EFFECTS OF DAMAGE
SDC FIXES SHALL BE USED ONLY IN COMBAT OR OTHER
EMERGENCY CONDITIONS AT THE DISCRETION OF THE VESSEL
DAMAGES SHALL BE REPAIRED BY STANDARD
MAINTENANCE PROCEDURES AS SOON AS PRACTICABLE.
Section I. TYPES OF DAMAGE
GENERAL. Knowing the type of damage and what emergency repair action to take can save the ship and its
crew to permit it to continue on the assigned mission or give it the capability to return to a base for more extensive
repairs. Generally, most damage can be classified as follows:
Large holes below the waterline.
Small holes and cracks below the waterline.

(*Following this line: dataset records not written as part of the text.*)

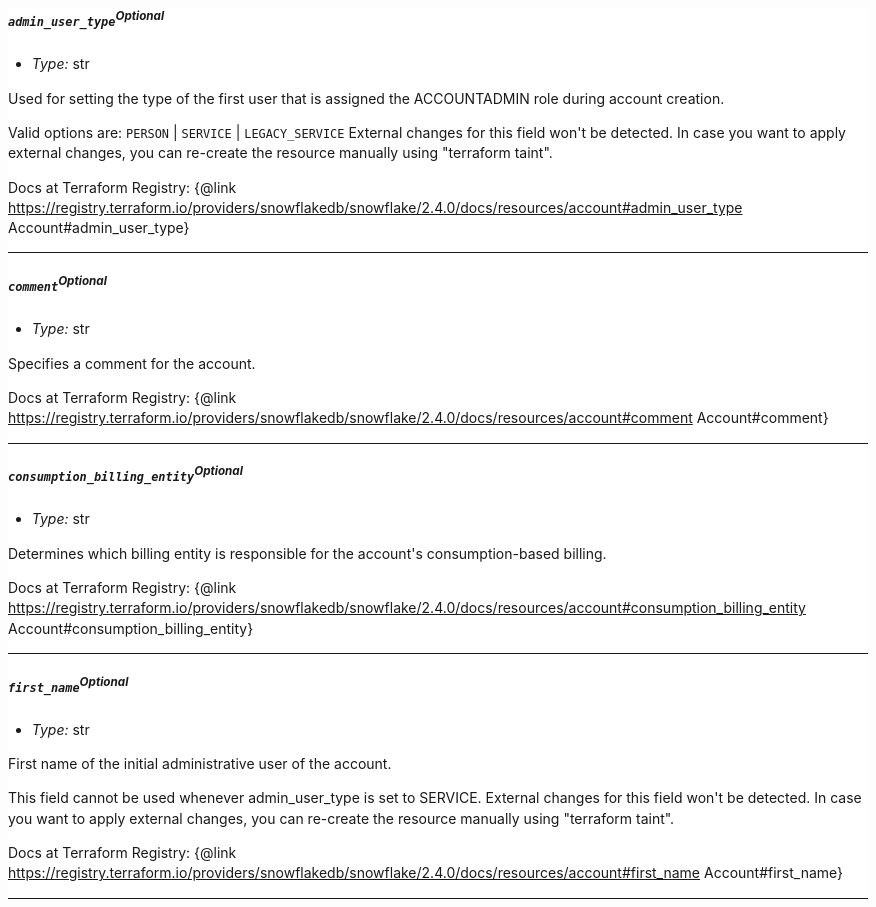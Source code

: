 ##### `admin_user_type`<sup>Optional</sup> <a name="admin_user_type" id="@cdktf/provider-snowflake.account.Account.Initializer.parameter.adminUserType"></a>

- *Type:* str

Used for setting the type of the first user that is assigned the ACCOUNTADMIN role during account creation.

Valid options are: `PERSON` | `SERVICE` | `LEGACY_SERVICE` External changes for this field won't be detected. In case you want to apply external changes, you can re-create the resource manually using "terraform taint".

Docs at Terraform Registry: {@link https://registry.terraform.io/providers/snowflakedb/snowflake/2.4.0/docs/resources/account#admin_user_type Account#admin_user_type}

---

##### `comment`<sup>Optional</sup> <a name="comment" id="@cdktf/provider-snowflake.account.Account.Initializer.parameter.comment"></a>

- *Type:* str

Specifies a comment for the account.

Docs at Terraform Registry: {@link https://registry.terraform.io/providers/snowflakedb/snowflake/2.4.0/docs/resources/account#comment Account#comment}

---

##### `consumption_billing_entity`<sup>Optional</sup> <a name="consumption_billing_entity" id="@cdktf/provider-snowflake.account.Account.Initializer.parameter.consumptionBillingEntity"></a>

- *Type:* str

Determines which billing entity is responsible for the account's consumption-based billing.

Docs at Terraform Registry: {@link https://registry.terraform.io/providers/snowflakedb/snowflake/2.4.0/docs/resources/account#consumption_billing_entity Account#consumption_billing_entity}

---

##### `first_name`<sup>Optional</sup> <a name="first_name" id="@cdktf/provider-snowflake.account.Account.Initializer.parameter.firstName"></a>

- *Type:* str

First name of the initial administrative user of the account.

This field cannot be used whenever admin_user_type is set to SERVICE. External changes for this field won't be detected. In case you want to apply external changes, you can re-create the resource manually using "terraform taint".

Docs at Terraform Registry: {@link https://registry.terraform.io/providers/snowflakedb/snowflake/2.4.0/docs/resources/account#first_name Account#first_name}

---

Holes in the hull above the waterline.
Punctured, weakened, or distorted bulkheads.
Flooded machinery compartments or other vital spaces.
Warped or sprung doors and hatches.
Weakened or ruptured beams, supports, and other strength members.
Ruptured or weakened decks.
Wreckage interfering with system function.
Ruptured or cracked pipe lines.
Severed or damaged electric cables.
Broken or distorted foundations under machinery.
Broken or pierced machinery units.
Fire with its attendant heat, smoke, and other damage.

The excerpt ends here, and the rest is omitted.